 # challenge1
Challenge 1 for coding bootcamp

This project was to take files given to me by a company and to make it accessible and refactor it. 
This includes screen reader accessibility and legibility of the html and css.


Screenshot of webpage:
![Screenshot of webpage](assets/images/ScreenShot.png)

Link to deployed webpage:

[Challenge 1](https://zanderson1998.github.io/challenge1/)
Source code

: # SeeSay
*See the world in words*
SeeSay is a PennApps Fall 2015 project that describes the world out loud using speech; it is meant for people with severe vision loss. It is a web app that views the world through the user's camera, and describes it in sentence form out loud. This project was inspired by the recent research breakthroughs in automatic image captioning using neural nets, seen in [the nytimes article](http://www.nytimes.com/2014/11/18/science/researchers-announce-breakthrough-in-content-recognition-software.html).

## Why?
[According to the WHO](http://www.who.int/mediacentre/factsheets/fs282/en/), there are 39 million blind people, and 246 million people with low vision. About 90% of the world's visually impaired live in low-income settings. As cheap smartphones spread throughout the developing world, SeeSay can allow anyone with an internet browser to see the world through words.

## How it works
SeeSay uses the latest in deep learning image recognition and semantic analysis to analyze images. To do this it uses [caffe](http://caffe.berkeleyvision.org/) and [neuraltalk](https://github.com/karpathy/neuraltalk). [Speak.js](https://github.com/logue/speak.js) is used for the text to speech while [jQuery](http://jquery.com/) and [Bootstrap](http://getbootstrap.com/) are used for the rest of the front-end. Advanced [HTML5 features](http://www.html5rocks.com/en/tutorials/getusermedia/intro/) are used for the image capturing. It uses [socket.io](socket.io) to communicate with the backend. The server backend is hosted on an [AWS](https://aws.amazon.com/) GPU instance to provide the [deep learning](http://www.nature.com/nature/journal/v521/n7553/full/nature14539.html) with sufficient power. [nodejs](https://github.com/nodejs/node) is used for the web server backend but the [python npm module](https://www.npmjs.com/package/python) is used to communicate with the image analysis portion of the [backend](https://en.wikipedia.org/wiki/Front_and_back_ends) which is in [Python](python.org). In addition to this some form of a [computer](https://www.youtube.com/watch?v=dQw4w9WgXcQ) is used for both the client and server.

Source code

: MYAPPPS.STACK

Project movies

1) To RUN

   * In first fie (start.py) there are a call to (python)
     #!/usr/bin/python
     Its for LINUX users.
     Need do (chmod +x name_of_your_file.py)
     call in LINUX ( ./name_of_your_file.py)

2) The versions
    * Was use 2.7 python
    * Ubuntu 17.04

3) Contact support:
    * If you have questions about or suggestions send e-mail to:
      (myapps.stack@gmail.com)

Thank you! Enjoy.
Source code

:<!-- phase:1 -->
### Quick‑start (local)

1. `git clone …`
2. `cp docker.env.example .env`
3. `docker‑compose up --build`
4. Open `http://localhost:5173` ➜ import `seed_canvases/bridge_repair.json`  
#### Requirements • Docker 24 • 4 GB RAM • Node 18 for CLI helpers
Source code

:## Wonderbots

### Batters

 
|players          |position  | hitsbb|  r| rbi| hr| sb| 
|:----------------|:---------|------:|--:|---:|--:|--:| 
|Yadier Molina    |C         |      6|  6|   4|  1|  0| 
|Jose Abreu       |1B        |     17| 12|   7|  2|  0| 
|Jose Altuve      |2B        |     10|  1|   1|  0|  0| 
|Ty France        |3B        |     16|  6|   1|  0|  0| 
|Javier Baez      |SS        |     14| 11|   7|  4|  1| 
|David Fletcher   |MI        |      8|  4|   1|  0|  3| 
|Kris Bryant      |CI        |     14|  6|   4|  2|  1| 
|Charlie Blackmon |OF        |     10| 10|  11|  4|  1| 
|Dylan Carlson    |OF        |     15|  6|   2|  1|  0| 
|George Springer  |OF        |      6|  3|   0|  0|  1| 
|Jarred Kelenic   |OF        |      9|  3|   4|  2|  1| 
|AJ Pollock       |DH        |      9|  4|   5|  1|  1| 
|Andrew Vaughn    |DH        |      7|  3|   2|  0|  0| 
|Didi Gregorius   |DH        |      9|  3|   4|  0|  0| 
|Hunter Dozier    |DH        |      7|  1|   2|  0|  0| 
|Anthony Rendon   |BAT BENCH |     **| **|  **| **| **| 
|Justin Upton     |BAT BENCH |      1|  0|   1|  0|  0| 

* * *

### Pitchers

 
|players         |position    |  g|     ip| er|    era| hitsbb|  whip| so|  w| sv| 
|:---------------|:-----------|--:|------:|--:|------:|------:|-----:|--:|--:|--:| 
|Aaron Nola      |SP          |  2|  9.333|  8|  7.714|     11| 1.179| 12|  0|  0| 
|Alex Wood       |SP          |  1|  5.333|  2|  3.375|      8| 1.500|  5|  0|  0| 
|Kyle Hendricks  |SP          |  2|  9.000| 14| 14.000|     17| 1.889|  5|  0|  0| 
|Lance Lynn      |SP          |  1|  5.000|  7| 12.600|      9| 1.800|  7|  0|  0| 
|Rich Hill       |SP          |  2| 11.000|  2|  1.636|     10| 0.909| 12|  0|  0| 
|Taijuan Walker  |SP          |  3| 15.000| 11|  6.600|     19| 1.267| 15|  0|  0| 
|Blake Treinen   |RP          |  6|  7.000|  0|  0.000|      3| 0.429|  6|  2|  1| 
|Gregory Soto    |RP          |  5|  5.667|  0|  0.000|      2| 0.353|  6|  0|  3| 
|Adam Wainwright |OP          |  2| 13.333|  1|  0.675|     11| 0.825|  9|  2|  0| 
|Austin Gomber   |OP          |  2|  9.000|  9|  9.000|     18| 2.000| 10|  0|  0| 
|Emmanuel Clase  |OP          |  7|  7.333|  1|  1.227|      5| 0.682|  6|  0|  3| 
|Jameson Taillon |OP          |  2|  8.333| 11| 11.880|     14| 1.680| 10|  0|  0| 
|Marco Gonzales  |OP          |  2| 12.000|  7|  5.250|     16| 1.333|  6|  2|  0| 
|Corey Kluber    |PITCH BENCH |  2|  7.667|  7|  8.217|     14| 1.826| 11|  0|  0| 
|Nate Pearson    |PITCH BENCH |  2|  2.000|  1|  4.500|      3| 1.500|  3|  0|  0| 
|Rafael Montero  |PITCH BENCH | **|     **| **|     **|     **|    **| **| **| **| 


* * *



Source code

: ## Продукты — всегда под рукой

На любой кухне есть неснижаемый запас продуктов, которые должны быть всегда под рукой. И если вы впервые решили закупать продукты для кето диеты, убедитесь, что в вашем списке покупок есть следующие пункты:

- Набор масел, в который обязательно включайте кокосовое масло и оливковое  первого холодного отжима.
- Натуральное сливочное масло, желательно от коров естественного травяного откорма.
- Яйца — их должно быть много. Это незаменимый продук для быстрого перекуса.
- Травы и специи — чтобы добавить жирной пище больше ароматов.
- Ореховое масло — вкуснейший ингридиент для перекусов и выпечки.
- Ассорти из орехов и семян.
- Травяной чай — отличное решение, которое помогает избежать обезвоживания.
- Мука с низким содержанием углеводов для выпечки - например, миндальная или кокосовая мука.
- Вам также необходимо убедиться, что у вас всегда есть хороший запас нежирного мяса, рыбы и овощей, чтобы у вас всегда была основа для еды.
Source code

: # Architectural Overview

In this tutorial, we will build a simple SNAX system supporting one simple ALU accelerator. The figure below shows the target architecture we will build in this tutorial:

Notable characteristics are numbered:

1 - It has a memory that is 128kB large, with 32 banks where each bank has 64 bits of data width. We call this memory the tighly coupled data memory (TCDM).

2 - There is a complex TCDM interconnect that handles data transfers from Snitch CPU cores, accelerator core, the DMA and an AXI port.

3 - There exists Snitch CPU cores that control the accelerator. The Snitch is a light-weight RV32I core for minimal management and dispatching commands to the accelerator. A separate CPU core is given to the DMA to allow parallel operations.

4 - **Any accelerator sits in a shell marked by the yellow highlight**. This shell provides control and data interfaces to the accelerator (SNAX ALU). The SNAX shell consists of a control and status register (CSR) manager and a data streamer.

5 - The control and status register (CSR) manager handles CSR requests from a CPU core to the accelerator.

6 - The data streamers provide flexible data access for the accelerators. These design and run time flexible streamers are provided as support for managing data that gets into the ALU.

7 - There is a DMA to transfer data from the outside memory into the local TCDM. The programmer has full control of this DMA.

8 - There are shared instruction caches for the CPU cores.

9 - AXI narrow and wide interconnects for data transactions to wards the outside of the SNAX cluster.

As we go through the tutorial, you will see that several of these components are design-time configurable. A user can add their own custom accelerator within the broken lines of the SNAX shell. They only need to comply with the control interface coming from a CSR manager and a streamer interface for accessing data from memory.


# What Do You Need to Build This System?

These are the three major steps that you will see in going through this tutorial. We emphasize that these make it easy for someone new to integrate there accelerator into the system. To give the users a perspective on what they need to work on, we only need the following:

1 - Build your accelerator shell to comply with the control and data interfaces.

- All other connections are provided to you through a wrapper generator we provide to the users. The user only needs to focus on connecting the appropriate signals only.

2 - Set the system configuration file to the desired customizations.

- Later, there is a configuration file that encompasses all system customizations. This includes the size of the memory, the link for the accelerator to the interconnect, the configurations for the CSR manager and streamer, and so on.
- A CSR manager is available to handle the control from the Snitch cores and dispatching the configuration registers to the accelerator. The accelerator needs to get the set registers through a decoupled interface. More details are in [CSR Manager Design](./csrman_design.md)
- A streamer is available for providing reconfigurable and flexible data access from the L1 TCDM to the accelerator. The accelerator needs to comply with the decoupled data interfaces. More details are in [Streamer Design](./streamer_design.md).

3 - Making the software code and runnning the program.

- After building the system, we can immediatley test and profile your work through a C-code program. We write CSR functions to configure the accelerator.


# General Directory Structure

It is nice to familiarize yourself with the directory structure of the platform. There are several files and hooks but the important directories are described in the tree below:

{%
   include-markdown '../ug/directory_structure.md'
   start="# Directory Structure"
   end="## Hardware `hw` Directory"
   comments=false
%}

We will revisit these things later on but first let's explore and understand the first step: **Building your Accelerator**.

══════════

Exercise description:
Leave out every line ahead of the one containing "- A streamer" and print the rest of the listing exactly.

Worked solution:
- A streamer is available for providing reconfigurable and flexible data access from the L1 TCDM to the accelerator. The accelerator needs to comply with the decoupled data interfaces. More details are in [Streamer Design](./streamer_design.md).

3 - Making the software code and runnning the program.

- After building the system, we can immediatley test and profile your work through a C-code program. We write CSR functions to configure the accelerator.


# General Directory Structure

It is nice to familiarize yourself with the directory structure of the platform. There are several files and hooks but the important directories are described in the tree below:

{%
   include-markdown '../ug/directory_structure.md'
   start="# Directory Structure"
   end="## Hardware `hw` Directory"
   comments=false
%}

We will revisit these things later on but first let's explore and understand the first step: **Building your Accelerator**.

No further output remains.